Barbican is a fortified outpost once connected to the city walls. It is a historic gateway leading into the Old Town of Kraków.
The Kraków Barbican is the only remaining gatehouse of the Medieval complex network of fortifications and defensive barriers that once encircled the whole city of Krakow.
Considered a masterpiece of medieval military engineering, the circular fortress of Kraków’s Barbakan was added to the city’s fortifications along the coronation route in the late 15th century, based on Arabic rather than European defensive strategy.
The Poles built the Barbican fortified outpost around 1498, fearing an attack by the Ottoman Empire after the defeat of King John I Albert at the Battle of the Cosmin Forest.
The Gothic-style barbican is one of only three such fortified outposts still surviving in Europe, and the best preserved.
The Barbican is a moated cylindrical brick structure with an inner courtyard and seven turrets. Its 3-meter-thick walls hold 130 embrasures.
On its eastern wall, a tablet commemorates the feat of a Kraków burgher, Marcin Oracewicz, who, during the Bar Confederation, defended the town against the Russians and shot their Colonel Panin, according to a legend, using a coat button instead of a bullet.
The Barbican was originally a large, circular tower with an interior open space with a diameter of 25 m. It was built of brick and stone and stood four stories tall. It had seven watch towers. The walls were about 3 m at their base and 0.5 m at the top.
The Barbican’s exterior gate, the Kleparz Gate, was protected by a large, semi-circular moat 26 m wide and 6 m deep.
The Barbican was originally linked to the city walls by a covered passageway that led through St. Florian’s Gate and served as a checkpoint for all who entered the city of Krakow.
The Barbican participated in the defense of Kraków in 1587 against the Siege of Kraków (1587) by Maximilian III, Archduke of Austria, in the Siege of Kraków (1655) and the Siege of Kraków (1657), and Russian troops during the Polish–Russian War of 1792.
The building was threatened with demolition early in the 19th Century. However, in 1817 two senators of the Free City of Kraków, Feliks Radwanski and Jan Librowski convinced the Senate to preserve the Barbican and other parts of the old fortifications.

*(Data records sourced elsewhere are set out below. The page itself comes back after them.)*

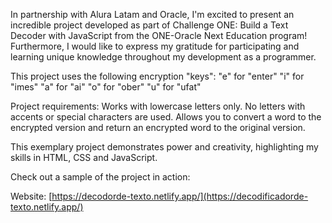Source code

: In partnership with Alura Latam and Oracle, I'm excited to present an incredible project developed as part of Challenge ONE: Build a Text Decoder with JavaScript from the ONE-Oracle Next Education program! Furthermore, I would like to express my gratitude for participating and learning unique knowledge throughout my development as a programmer.

This project uses the following encryption "keys": "e" for "enter" "i" for "imes" "a" for "ai" "o" for "ober" "u" for "ufat"

Project requirements: Works with lowercase letters only. No letters with accents or special characters are used. Allows you to convert a word to the encrypted version and return an encrypted word to the original version.

This exemplary project demonstrates power and creativity, highlighting my skills in HTML, CSS and JavaScript.

Check out a sample of the project in action:

Website: [https://decodorde-texto.netlify.app/](https://decodificadorde-texto.netlify.app/)

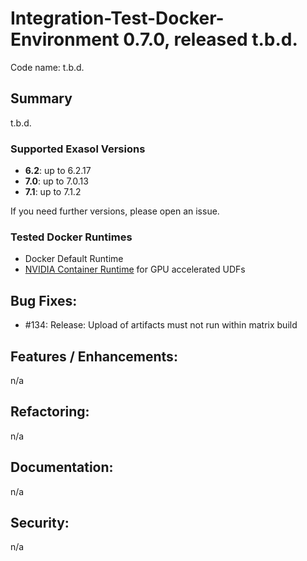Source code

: # Integration-Test-Docker-Environment 0.7.0, released t.b.d.

Code name: t.b.d. 

## Summary

t.b.d.

### Supported Exasol Versions

* **6.2**: up to 6.2.17
* **7.0**: up to 7.0.13
* **7.1**: up to 7.1.2

If you need further versions, please open an issue.

### Tested Docker Runtimes

- Docker Default Runtime
- [NVIDIA Container Runtime](https://github.com/NVIDIA/nvidia-container-runtime) for GPU accelerated UDFs

## Bug Fixes:

 - #134: Release: Upload of artifacts must not run within matrix build 

## Features / Enhancements:

n/a

## Refactoring:

n/a

## Documentation:

n/a

## Security:

n/a
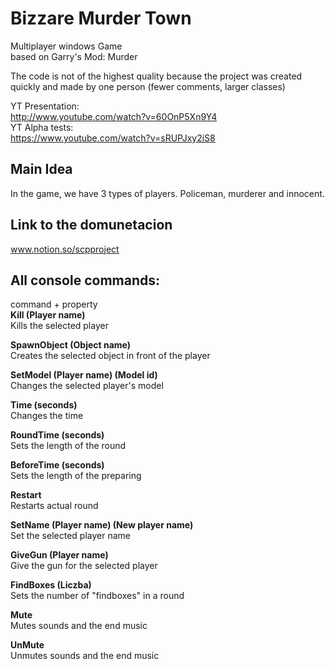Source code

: # Bizzare Murder Town
Multiplayer windows Game  
based on Garry's Mod: Murder

The code is not of the highest quality because the project was created quickly and made by one person (fewer comments, larger classes)

YT Presentation:  
http://www.youtube.com/watch?v=60OnP5Xn9Y4  
YT Alpha tests:  
https://www.youtube.com/watch?v=sRUPJxy2iS8  

## Main Idea  
In the game, we have 3 types of players. Policeman, murderer and innocent. 

## Link to the domunetacion
www.notion.so/scpproject
## All console commands:  
command + property   
**Kill (Player name)**  
Kills the selected player  

**SpawnObject (Object name)**   
Creates the selected object in front of the player  

**SetModel (Player name) (Model id)**   
Changes the selected player's model  

**Time (seconds)**  
Changes the time  

**RoundTime (seconds)**  
Sets the length of the round  

**BeforeTime (seconds)**  
Sets the length of the preparing  

**Restart**  
Restarts actual round  

**SetName (Player name) (New player name)**  
Set the selected player name  

**GiveGun (Player name)**  
Give the gun for the selected player  

**FindBoxes (Liczba)**   
Sets the number of "findboxes" in a round  

**Mute**  
Mutes sounds and the end music   

**UnMute**  
Unmutes sounds and the end music  
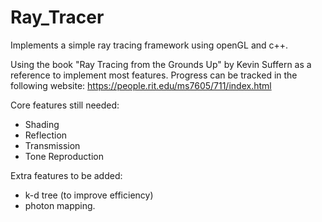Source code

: # Ray_Tracer
Implements a simple ray tracing framework using openGL and c++. 

Using the book "Ray Tracing from the Grounds Up" by Kevin Suffern as a reference to implement most features.
Progress can be tracked in the following website:
https://people.rit.edu/ms7605/711/index.html

Core features still needed:
- Shading
- Reflection
- Transmission 
- Tone Reproduction

Extra features to be added:
- k-d tree (to improve efficiency)
- photon mapping.

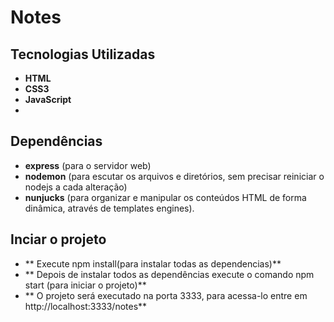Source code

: # Notes


## Tecnologias Utilizadas

- **HTML**
- **CSS3**
- **JavaScript**
-

## Dependências

- **express** (para o servidor web)
- **nodemon** (para escutar os arquivos e diretórios, sem precisar reiniciar o nodejs a cada alteração)
- **nunjucks** (para organizar e manipular os conteúdos HTML de forma dinâmica, através de templates engines).

## Inciar o projeto

- ** Execute npm install(para instalar todas as dependencias)**
- ** Depois de instalar todos as dependências execute o comando npm start (para iniciar o projeto)**
- ** O projeto será executado na porta 3333, para acessa-lo entre em http://localhost:3333/notes**
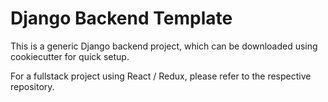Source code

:# Django Backend Template

This is a generic Django backend project, which can
be downloaded using cookiecutter for quick setup.  

For a fullstack project using React / Redux, please
refer to the respective repository.
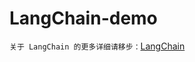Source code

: # LangChain-demo
`关于 LangChain 的更多详细请移步：`[LangChain](https://lisplovesjy.notion.site/lisplovesjy/LangChain-1955e6d3c0834697817a14094b9dcbc0)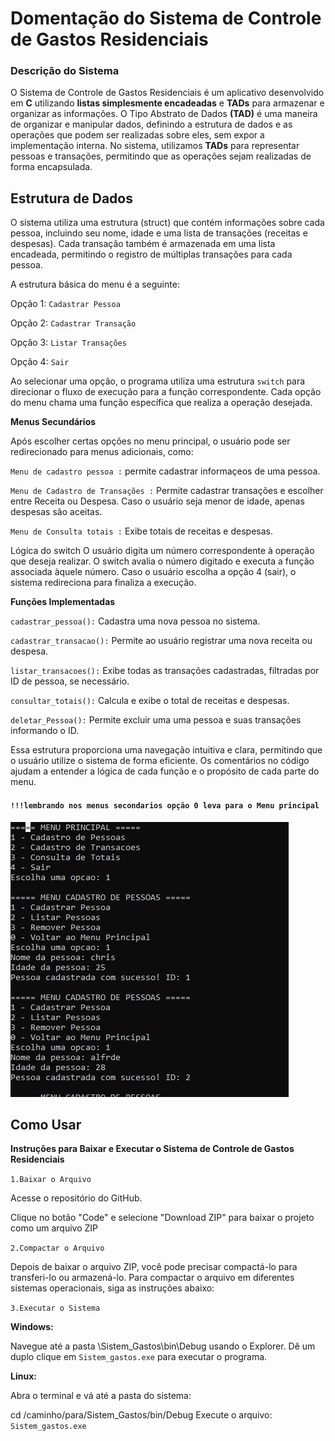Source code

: 
# Domentação do Sistema de Controle de Gastos Residenciais

### Descrição do Sistema

O Sistema de Controle de Gastos Residenciais é um aplicativo desenvolvido em **C** utilizando **listas simplesmente encadeadas** e **TADs** para armazenar e organizar as informações. O Tipo Abstrato de Dados **(TAD)** é uma maneira de organizar e manipular dados, definindo a estrutura de dados e as operações que podem ser realizadas sobre eles, sem expor a implementação interna. No sistema, utilizamos **TADs** para representar pessoas e transações, permitindo que as operações sejam realizadas de forma encapsulada.


## Estrutura de Dados
O sistema utiliza uma estrutura (struct) que contém informações sobre cada pessoa, incluindo seu nome, idade e uma lista de transações (receitas e despesas). Cada transação também é armazenada em uma lista encadeada, permitindo o registro de múltiplas transações para cada pessoa.


A estrutura básica do menu é a seguinte:

Opção 1: ``Cadastrar Pessoa``

Opção 2: ``Cadastrar Transação``

Opção 3: ``Listar Transações``

Opção 4: ``Sair``

Ao selecionar uma opção, o programa utiliza uma estrutura ``switch`` para direcionar o fluxo de execução para a função correspondente. Cada opção do menu chama uma função específica que realiza a operação desejada.

**Menus Secundários**

Após escolher certas opções no menu principal, o usuário pode ser redirecionado para menus adicionais, como:

``Menu de cadastro pessoa :`` permite cadastrar informaçeos de uma pessoa.

``Menu de Cadastro de Transações :`` Permite cadastrar transações e escolher entre Receita ou Despesa.
Caso o usuário seja menor de idade, apenas despesas são aceitas.

``Menu de Consulta totais :`` Exibe totais de receitas e despesas.


Lógica do switch
O usuário digita um número correspondente à operação que deseja realizar.
O switch avalia o número digitado e executa a função associada àquele número.
Caso o usuário escolha a opção 4 (sair), o sistema redireciona para finaliza a execução.

**Funções Implementadas**

``cadastrar_pessoa():`` Cadastra uma nova pessoa no sistema.

``cadastrar_transacao():`` Permite ao usuário registrar uma nova receita ou despesa.

``listar_transacoes():`` Exibe todas as transações cadastradas, filtradas por ID de pessoa, se necessário.

``consultar_totais():`` Calcula e exibe o total de receitas e despesas.

``deletar_Pessoa():`` Permite excluir uma uma pessoa e suas transações informando o ID.

Essa estrutura proporciona uma navegação intuitiva e clara, permitindo que o usuário utilize o sistema de forma eficiente. Os comentários no código ajudam a entender a lógica de cada função e o propósito de cada parte do menu.

#### ``!!!lembrando nos menus secondarios opção 0 leva para o Menu principal``

![](Sistem_Gastos/tela.png)

   ## Como Usar
   **Instruções para Baixar e Executar o Sistema de Controle de Gastos Residenciais**

   
   ``1.Baixar o Arquivo``

Acesse o repositório do GitHub.

Clique no botão "Code" e selecione "Download ZIP" para baixar o projeto como um arquivo ZIP

``2.Compactar o Arquivo``

Depois de baixar o arquivo ZIP, você pode precisar compactá-lo para transferi-lo ou armazená-lo. Para compactar o arquivo em diferentes sistemas operacionais, siga as instruções abaixo:

``3.Executar o Sistema``

**Windows:**

Navegue até a pasta \Sistem_Gastos\bin\Debug usando o Explorer.
Dê um duplo clique em ``Sistem_gastos.exe`` para executar o programa.

**Linux:**

Abra o terminal e vá até a pasta do sistema:

cd /caminho/para/Sistem_Gastos/bin/Debug
Execute o arquivo: ``Sistem_gastos.exe``

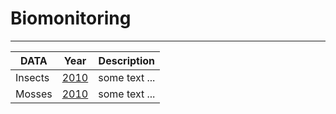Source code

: # Biomonitoring

*******  

| DATA  | Year | Description |   
| ------------------- | ------------------- | ------------------- |   
| Insects |[2010]() | some text ... |  
| Mosses  |[2010]() | some text ...|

The Kraków Barbican currently serves as a tourist attraction and venue for a variety of exhibitions.
Today the Barbican is under the jurisdiction of The Historical Museum of the city of Kraków. Tourists may tour its interior with its displays outlining the historical development of fortifications in Kraków.
Today, occasional theatre productions and other art shows are hosted inside.